Former South Sudan Vice President Riek Machar's troops undertook rites of spiritual purification, but alas it did not work for them. Machar's men held their positions as if torpid. Yet, in the end, Bor fell to an unassailable coalition of Ugandan troops and the South Sudan armed forces of President Salva Kiir.
It was as if Machar's men were purging their souls of sin in preparation for death, and indeed many of them did die defending Bor. As Al-Ahram Weekly goes to press it looks like Machar's battle tricks were foiled.
Facing such a plethora of enemies, especially the leaders of the East African economic grouping, the Inter-Governmental Authority on Development (IGAD), Machar must realise by now that he cannot fight on every front. His proactive aggression, selecting strategic oil-rich target towns where ethnic Nuer — his people — are predominant is his best hope. He is aiming to overcome his foes in pitched battles.
Oil-rich South Sudan began 2014 in a state of beleaguered penury. Worse, the humanitarian situation is deplorable. Last Friday, UN human rights fact finder Ivan Simonovic declared that both government soldiers and rebels had committed atrocities. And Kiir is a president of a realm that seems bound for utter destruction. In the fire of the South Sudan crisis, the long-suffering people of the country are escaping their war-torn abode, heading north to their former oppressor, Khartoum.
Simonovic told reporters in Juba that there had been cases of “mass killings, extrajudicial killings, arbitrary detention, enforced disappearances, sexual violence, widespread destruction and looting of property and use of the children in conflict”. With Machar at the brink of defeat, the Nuer people are preparing for the worst scenarios. Kiir's men are swarming over the Nuer so quickly that the latter have little chance of survival. Except, of course, if they renounce the rousing battle cry of Machar for good.
Yet, Machar claims that he represents disgruntled groups in South Sudan, including members of the ruling party, the Sudan People's Liberation Movement (SPLM). “The American special envoy to South Sudan and Sudan, Donald Booth, together with IGAD mediators, travelled to an undisclosed location in South Sudan to meet Machar,” read a statement signed by the self-styled Nuer leader's former press officer Miyong Kuon. With Bor, capital of Jongolei State, now in SPLM hands and with Bentiu, capital of oil-rich Unity State, captured by Kiir's men, the situation looks bleak for Machar.
Machar can no longer stake claim to captured territory. His men would have to go back to the bush. Corpses of the dead, civilian and military, pepper the countryside. Even so, in this moment of crisis, troops loyal to Machar are not daunted by the sheer scale of their imminent defeat.
South Sudan is in a parlous state of disarray. Machar's men are on the retreat, but their tactical retreat is informed by a vein of strategic planning. Riven by power struggles, Kiir's SPLM is not a particularly formidable force.

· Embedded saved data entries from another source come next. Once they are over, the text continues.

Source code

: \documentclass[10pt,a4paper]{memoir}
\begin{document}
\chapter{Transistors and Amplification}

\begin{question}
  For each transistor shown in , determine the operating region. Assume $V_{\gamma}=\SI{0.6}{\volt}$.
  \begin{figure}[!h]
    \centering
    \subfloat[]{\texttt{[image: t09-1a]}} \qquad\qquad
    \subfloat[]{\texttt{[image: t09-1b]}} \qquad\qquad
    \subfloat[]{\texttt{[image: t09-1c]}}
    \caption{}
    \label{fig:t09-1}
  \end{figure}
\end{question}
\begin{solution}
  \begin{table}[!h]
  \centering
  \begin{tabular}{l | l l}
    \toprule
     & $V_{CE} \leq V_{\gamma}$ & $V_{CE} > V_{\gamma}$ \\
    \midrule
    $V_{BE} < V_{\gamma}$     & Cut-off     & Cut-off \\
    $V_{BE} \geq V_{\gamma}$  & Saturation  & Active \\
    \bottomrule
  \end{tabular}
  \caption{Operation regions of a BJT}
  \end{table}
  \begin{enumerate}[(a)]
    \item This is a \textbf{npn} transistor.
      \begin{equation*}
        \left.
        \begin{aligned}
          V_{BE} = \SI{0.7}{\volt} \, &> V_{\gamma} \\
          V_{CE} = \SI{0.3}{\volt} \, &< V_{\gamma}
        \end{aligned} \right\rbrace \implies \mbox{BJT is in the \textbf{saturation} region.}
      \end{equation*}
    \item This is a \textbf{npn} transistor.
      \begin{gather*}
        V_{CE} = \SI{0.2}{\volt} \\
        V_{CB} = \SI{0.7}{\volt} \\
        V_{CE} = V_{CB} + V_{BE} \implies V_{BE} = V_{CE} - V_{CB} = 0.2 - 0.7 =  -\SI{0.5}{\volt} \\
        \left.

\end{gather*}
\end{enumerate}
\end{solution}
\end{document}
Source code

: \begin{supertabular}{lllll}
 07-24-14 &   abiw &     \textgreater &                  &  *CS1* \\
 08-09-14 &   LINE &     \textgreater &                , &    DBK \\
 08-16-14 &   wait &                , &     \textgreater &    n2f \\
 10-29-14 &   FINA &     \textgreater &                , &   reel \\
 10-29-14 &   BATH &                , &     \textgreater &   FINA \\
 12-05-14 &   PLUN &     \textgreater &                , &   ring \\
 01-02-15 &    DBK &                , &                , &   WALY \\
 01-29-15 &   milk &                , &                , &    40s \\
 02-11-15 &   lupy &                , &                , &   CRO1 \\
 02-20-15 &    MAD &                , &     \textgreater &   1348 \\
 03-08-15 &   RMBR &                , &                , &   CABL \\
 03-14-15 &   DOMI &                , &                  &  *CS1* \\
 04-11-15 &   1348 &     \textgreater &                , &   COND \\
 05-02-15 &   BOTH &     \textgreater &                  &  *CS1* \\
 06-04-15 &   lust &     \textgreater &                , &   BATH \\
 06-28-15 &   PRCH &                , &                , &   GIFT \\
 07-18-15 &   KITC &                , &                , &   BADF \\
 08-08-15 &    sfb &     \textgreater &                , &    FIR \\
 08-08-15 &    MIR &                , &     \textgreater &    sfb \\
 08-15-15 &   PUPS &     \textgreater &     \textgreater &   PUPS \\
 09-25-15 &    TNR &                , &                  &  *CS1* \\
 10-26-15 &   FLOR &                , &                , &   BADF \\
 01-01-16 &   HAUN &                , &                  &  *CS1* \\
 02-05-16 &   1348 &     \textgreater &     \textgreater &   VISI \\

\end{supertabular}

With resistance to the SPLM crumbling, Machar's men are straining to release two months of pent-up frustration and aggression. Amid the gloom of an approaching disaster, the chaotic slaughter appears to have begun.
With provincial strongholds of Machar's troops overrun, a bloody sack is expected to follow in the days to come. Machar got his first despairing glimpse of his terrible loss on the horizon in both Bor and Bentiu. Malakal still hangs in the balance.
Kiir's successes on the battlefield broke the tide of Machar's martial momentum that has been building since December 2013.
Nevertheless, the tremendous work of unifying South Sudan through the subjugation of his adversaries, including Machar, remains hopelessly incomplete. Kiir's victory over the forces of Machar has not been absolute.
In the aftermath of the triumph of the Kiir camp, the door stands open to further political and military success. The huge loss of manpower in the past week left Machar's men in a state of extreme vulnerability. Their strongholds have been stripped of their garrisons.
Machar is now confronted with a momentous choice. Much of South Sudan's countryside has been subjugated by Kiir's forces, but as the dry season wanes it will become apparent that one or more final pushes towards conquest would be necessary before the onset of the rainy season when Machar's men might emerge from the jungle.